Exercise data
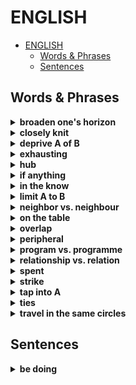# ENGLISH

- [ENGLISH](#english)
  - [Words & Phrases](#words--phrases)
  - [Sentences](#sentences)

## Words & Phrases

<details>
<summary><b>broaden one's horizon</b></summary>

- 增长某人的见识
  - > I suppose if anything, it's a good way to broaden my horizons.
    - 我想这至少是一个长见识的好方法。

</details>

<details>
<summary><b>closely knit</b></summary>

- 紧密联系
  - > If your network is too closely knit, you could be depriving yourself of valuable information coming from peripheral networks.

</details>

<details>
<summary><b>deprive A of B</b></summary>

- 从A身上剥削B
  - > If your network is too closely knit, you could be depriving yourself of valuable information coming from peripheral networks.

</details>

<details>
<summary><b>exhausting</b></summary>

- 疲惫
  - > A: I depend a lot on my network of weak ties. B: That sounds exhausting.

</details>

<details>
<summary><b>hub</b></summary>

- 核心，中心
  - > I found that attending conferences really helped me to tap into network hubs.

</details>

<details>
<summary><b>if anything</b></summary>

- 如果一定要说（有什么区别）的话（不确定）
  - > I suppose if anything, it's a good way to broaden my horizons.
    - 我想这至少是一个长见识的好方法。

</details>

<details>
<summary><b>in the know</b></summary>

- 知情，百事通
  - > Jim, you strike me as a guy who's always in the know.

</details>

<details>
<summary><b>limit A to B</b></summary>

- 将A限制为B
  - > When we limit our networks to only our strong ties, we're leaving a lot of potential value on the table.

</details>

<details>
<summary><b>neighbor vs. neighbour</b></summary>

- neighbor用于美式英语。

</details>

<details>
<summary><b>on the table</b></summary>

- 可利用的（字面意思：放在桌上，想拿自取）
  - > I depend a lot on my network of weak ties. It's not always easy, but when we limit our networks to only our strong ties, we're leaving a lot of potential value on the table.

</details>

<details>
<summary><b>overlap</b></summary>

- [vn.] 重叠
  - > I guess there is a lot of information overlap among my friends and family since we all travel in the same circles.

</details>

<details>
<summary><b>peripheral</b></summary>

- 外围的，非核心的
  - > If your network is too closely knit, you could be depriving yourself of valuable information coming from peripheral networks.

</details>

<details>
<summary><b>program vs. programme</b></summary>

- program用于美式英语；programme用于英式英语。
- 对于计算机领域，program最佳。

</details>

<details>
<summary><b>relationship vs. relation</b></summary>

[[ref]](http://www.kwuntung.net/tthp/topics/vocab/relationship.htm)

- relationship更强调情感，relation更强调工作。
- 国与国正式邦交，一定用复数relations。
  - > Canada and Britain have established diplomatic relations with North Korea.
- 国与国、人与人的一般关系，可以用复数relations或可数的relationship，工作方面倾向于前者，情感方面倾向于后者。
  - > We seek to improve relations between our two countries.
  - > The Chinese President has said the China will maintain its traditional friendly relationship with Bangladesh.
  - > Relations between workers and management are generally good.
  - > She has a close relationship with her daughter.
- 物与物的关系，两个词没区别。
- **bear no/little relation/relationship to sth**是固定搭配，表示“与sth关系不大”。
  - > The lessons bear little relationship to the children's actual needs.
  - > The fee they are offering bears no relation to the amount of work involved.
- 情侣关系也是感情关系，用可数的relationship。
  - > She doesn't really want a relationship with me.
- **sexual relationship**是固定搭配，不用relation。
  - > He's never had a sexual relationship before.
- **blood relation/relative**是固定搭配，指有血缘关系的人。
  - > He could be the next-door neighbor, a friend, a blood relation.
- 还有种族关系，劳资关系，公共关系，都用relation。
  - > We need to do more to promote good race relations.
  - > Nationalization in the transport industries produced neither outstanding industrial relations nor employee commitment.
- **public relations exercise**指公关工作。
  - > It has been a public relations exercise for this week's by-elections.

</details>

<details>
<summary><b>spent</b></summary>

- 消耗殆尽的
  - > I'm spent just making sure my friends and family are happy.

</details>

<details>
<summary><b>strike</b></summary>

- 给A造成某种印象。
  - > Jim, you strike me as a guy who's always in the know.

</details>

<details>
<summary><b>tap into A</b></summary>

- 打入、深入A
  - > I found that attending conferences really helped me to tap into network hubs.

</details>

<details>
<summary><b>ties</b></summary>

- 关系
  - network of weak ties：弱关系网；认识的人，但关系不强。
  - strong ties

</details>

<details>
<summary><b>travel in the same circles</b></summary>

- 处在同一个圈子里
  - > I guess there is a lot of information overlap among my friends and family since we all travel in the same circles.

</details>

## Sentences

<details>
<summary><b>be doing</b></summary>

- 将会
  - > I depend a lot on my network of weak ties. It's not always easy, but when we limit our networks to only our strong ties, we're leaving a lot of potential value on the table.

</details>
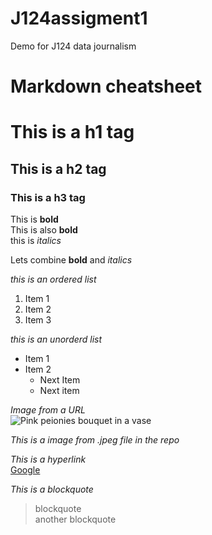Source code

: # J124assigment1
Demo for J124 data journalism
# Markdown cheatsheet 

# This is a h1 tag
## This is a h2 tag
### This is a h3 tag 

This is **bold** <br/>
This is also __bold__ <br/>
this is _italics_

Lets combine **bold** and _italics_

*this is an ordered list*
1. Item 1
2. Item 2
3. Item 3

_this is an unorderd list_
* Item 1
* Item 2
     * Next Item
     * Next item

*Image from a URL* <br/>
![Pink peionies bouquet in a vase](https://dy1yydbfzm05w.cloudfront.net/media/catalog/product/cache/39b52c4cabb46819553175347e38b212/f/a/famingo_peony_vase.jpg)

*This is a image from .jpeg file in the repo*<br/>

*This is a hyperlink*<br>
[Google](https://www.google.com/)

*This is a blockquote*
> blockquote<br/>
> another blockquote

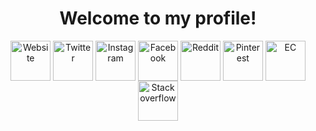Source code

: <h1 align="center">Welcome to my profile! </h1>
<p align="center">
<a href=https://mohamadmoheb.github.io/Website/><img align="center" src="https://i.ibb.co/GPjvtk5/Personal-Website.png" alt="Website" height="64" width="64" target="_blank"/></a>
<a href=https://twitter.com/m0edah0e><img align="center" src="https://i.ibb.co/CvjMDdh/twitter.png" alt="Twitter" height="64" width="64" target="_blank"/></a>
<a href=https://www.instagram.com/mohamadmohebx><img align="center" src="https://i.ibb.co/94BjtKY/Instagram.png" alt="Instagram" height="64" width="64" target="_blank"/></a>
<a href=https://www.facebook.com/m0edah0e><img align="center" src="https://i.ibb.co/4d38zjm/face.png" alt="Facebook" height="64" width="64" target="_blank"/></a>
<a href=https://www.reddit.com/user/m0edah0e><img align="center" src="https://i.ibb.co/3sKfX6M/reddit.png" alt="Reddit" height="64" width="64" target="_blank"/></a>
<a href=https://www.pinterest.com/mohamadmoheb/_saved/><img align="center" src="https://i.ibb.co/t84WPhG/Pinterest.png" alt="Pinterest" height="64" width="64" target="_blank"/></a>
<a href=https://github.com/Electronics-Calculator><img align="center" src="https://avatars.githubusercontent.com/u/99218795?s=400&u=000e48ddd57991f15b9c85ef92fefd4c87176e77&v=4" alt="EC" height="64" width="64" target="_blank"/></a>
<a href=https://stackoverflow.com/users/12148762/mohamad><img align="center" src="https://i.ibb.co/vhKT1Dq/stack.png" alt="Stackoverflow" height="64" width="64" target="_blank"/></a>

What you need to do
Return every record exactly, minus the pictures.

Response
# ENGLISH

- [ENGLISH](#english)
  - [Words & Phrases](#words--phrases)
  - [Sentences](#sentences)

## Words & Phrases

<details>
<summary><b>broaden one's horizon</b></summary>

- 增长某人的见识
  - > I suppose if anything, it's a good way to broaden my horizons.
    - 我想这至少是一个长见识的好方法。

</details>

<details>
<summary><b>closely knit</b></summary>

- 紧密联系
  - > If your network is too closely knit, you could be depriving yourself of valuable information coming from peripheral networks.

</details>

<details>
<summary><b>deprive A of B</b></summary>

- 从A身上剥削B
  - > If your network is too closely knit, you could be depriving yourself of valuable information coming from peripheral networks.

</details>

<details>
<summary><b>exhausting</b></summary>

- 疲惫
  - > A: I depend a lot on my network of weak ties. B: That sounds exhausting.

</details>

<details>
<summary><b>hub</b></summary>

- 核心，中心
  - > I found that attending conferences really helped me to tap into network hubs.

</details>

<details>
<summary><b>if anything</b></summary>

- 如果一定要说（有什么区别）的话（不确定）
  - > I suppose if anything, it's a good way to broaden my horizons.
    - 我想这至少是一个长见识的好方法。

</details>

<details>
<summary><b>in the know</b></summary>

- 知情，百事通
  - > Jim, you strike me as a guy who's always in the know.

</details>

<details>
<summary><b>limit A to B</b></summary>

- 将A限制为B
  - > When we limit our networks to only our strong ties, we're leaving a lot of potential value on the table.

</details>

<details>
<summary><b>neighbor vs. neighbour</b></summary>

- neighbor用于美式英语。

</details>

<details>
<summary><b>on the table</b></summary>

- 可利用的（字面意思：放在桌上，想拿自取）
  - > I depend a lot on my network of weak ties. It's not always easy, but when we limit our networks to only our strong ties, we're leaving a lot of potential value on the table.

</details>

<details>
<summary><b>overlap</b></summary>

- [vn.] 重叠
  - > I guess there is a lot of information overlap among my friends and family since we all travel in the same circles.

</details>

<details>
<summary><b>peripheral</b></summary>

- 外围的，非核心的
  - > If your network is too closely knit, you could be depriving yourself of valuable information coming from peripheral networks.

</details>

<details>
<summary><b>program vs. programme</b></summary>

- program用于美式英语；programme用于英式英语。
- 对于计算机领域，program最佳。

</details>

<details>
<summary><b>relationship vs. relation</b></summary>

[[ref]](http://www.kwuntung.net/tthp/topics/vocab/relationship.htm)

- relationship更强调情感，relation更强调工作。
- 国与国正式邦交，一定用复数relations。
  - > Canada and Britain have established diplomatic relations with North Korea.
- 国与国、人与人的一般关系，可以用复数relations或可数的relationship，工作方面倾向于前者，情感方面倾向于后者。
  - > We seek to improve relations between our two countries.
  - > The Chinese President has said the China will maintain its traditional friendly relationship with Bangladesh.
  - > Relations between workers and management are generally good.
  - > She has a close relationship with her daughter.
- 物与物的关系，两个词没区别。
- **bear no/little relation/relationship to sth**是固定搭配，表示“与sth关系不大”。
  - > The lessons bear little relationship to the children's actual needs.
  - > The fee they are offering bears no relation to the amount of work involved.
- 情侣关系也是感情关系，用可数的relationship。
  - > She doesn't really want a relationship with me.
- **sexual relationship**是固定搭配，不用relation。
  - > He's never had a sexual relationship before.
- **blood relation/relative**是固定搭配，指有血缘关系的人。
  - > He could be the next-door neighbor, a friend, a blood relation.
- 还有种族关系，劳资关系，公共关系，都用relation。
  - > We need to do more to promote good race relations.
  - > Nationalization in the transport industries produced neither outstanding industrial relations nor employee commitment.
- **public relations exercise**指公关工作。
  - > It has been a public relations exercise for this week's by-elections.

</details>

<details>
<summary><b>spent</b></summary>

- 消耗殆尽的
  - > I'm spent just making sure my friends and family are happy.

</details>

<details>
<summary><b>strike</b></summary>

- 给A造成某种印象。
  - > Jim, you strike me as a guy who's always in the know.

</details>

<details>
<summary><b>tap into A</b></summary>

- 打入、深入A
  - > I found that attending conferences really helped me to tap into network hubs.

</details>

<details>
<summary><b>ties</b></summary>

- 关系
  - network of weak ties：弱关系网；认识的人，但关系不强。
  - strong ties

</details>

<details>
<summary><b>travel in the same circles</b></summary>

- 处在同一个圈子里
  - > I guess there is a lot of information overlap among my friends and family since we all travel in the same circles.

</details>

## Sentences

<details>
<summary><b>be doing</b></summary>

- 将会
  - > I depend a lot on my network of weak ties. It's not always easy, but when we limit our networks to only our strong ties, we're leaving a lot of potential value on the table.

</details>
Source code

: # J124assigment1
Demo for J124 data journalism
# Markdown cheatsheet 

# This is a h1 tag
## This is a h2 tag
### This is a h3 tag 

This is **bold** <br/>
This is also __bold__ <br/>
this is _italics_

Lets combine **bold** and _italics_

*this is an ordered list*
1. Item 1
2. Item 2
3. Item 3

_this is an unorderd list_
* Item 1
* Item 2
     * Next Item
     * Next item

*Image from a URL* <br/>
![Pink peionies bouquet in a vase](https://dy1yydbfzm05w.cloudfront.net/media/catalog/product/cache/39b52c4cabb46819553175347e38b212/f/a/famingo_peony_vase.jpg)

*This is a image from .jpeg file in the repo*<br/>

*This is a hyperlink*<br>
[Google](https://www.google.com/)

*This is a blockquote*
> blockquote<br/>
> another blockquote

Source code

: <h1 align="center">Welcome to my profile! </h1>
<p align="center">
<a href=https://mohamadmoheb.github.io/Website/><img align="center" src="https://i.ibb.co/GPjvtk5/Personal-Website.png" alt="Website" height="64" width="64" target="_blank"/></a>
<a href=https://twitter.com/m0edah0e><img align="center" src="https://i.ibb.co/CvjMDdh/twitter.png" alt="Twitter" height="64" width="64" target="_blank"/></a>
<a href=https://www.instagram.com/mohamadmohebx><img align="center" src="https://i.ibb.co/94BjtKY/Instagram.png" alt="Instagram" height="64" width="64" target="_blank"/></a>
<a href=https://www.facebook.com/m0edah0e><img align="center" src="https://i.ibb.co/4d38zjm/face.png" alt="Facebook" height="64" width="64" target="_blank"/></a>
<a href=https://www.reddit.com/user/m0edah0e><img align="center" src="https://i.ibb.co/3sKfX6M/reddit.png" alt="Reddit" height="64" width="64" target="_blank"/></a>
<a href=https://www.pinterest.com/mohamadmoheb/_saved/><img align="center" src="https://i.ibb.co/t84WPhG/Pinterest.png" alt="Pinterest" height="64" width="64" target="_blank"/></a>
<a href=https://github.com/Electronics-Calculator><img align="center" src="https://avatars.githubusercontent.com/u/99218795?s=400&u=000e48ddd57991f15b9c85ef92fefd4c87176e77&v=4" alt="EC" height="64" width="64" target="_blank"/></a>
<a href=https://stackoverflow.com/users/12148762/mohamad><img align="center" src="https://i.ibb.co/vhKT1Dq/stack.png" alt="Stackoverflow" height="64" width="64" target="_blank"/></a>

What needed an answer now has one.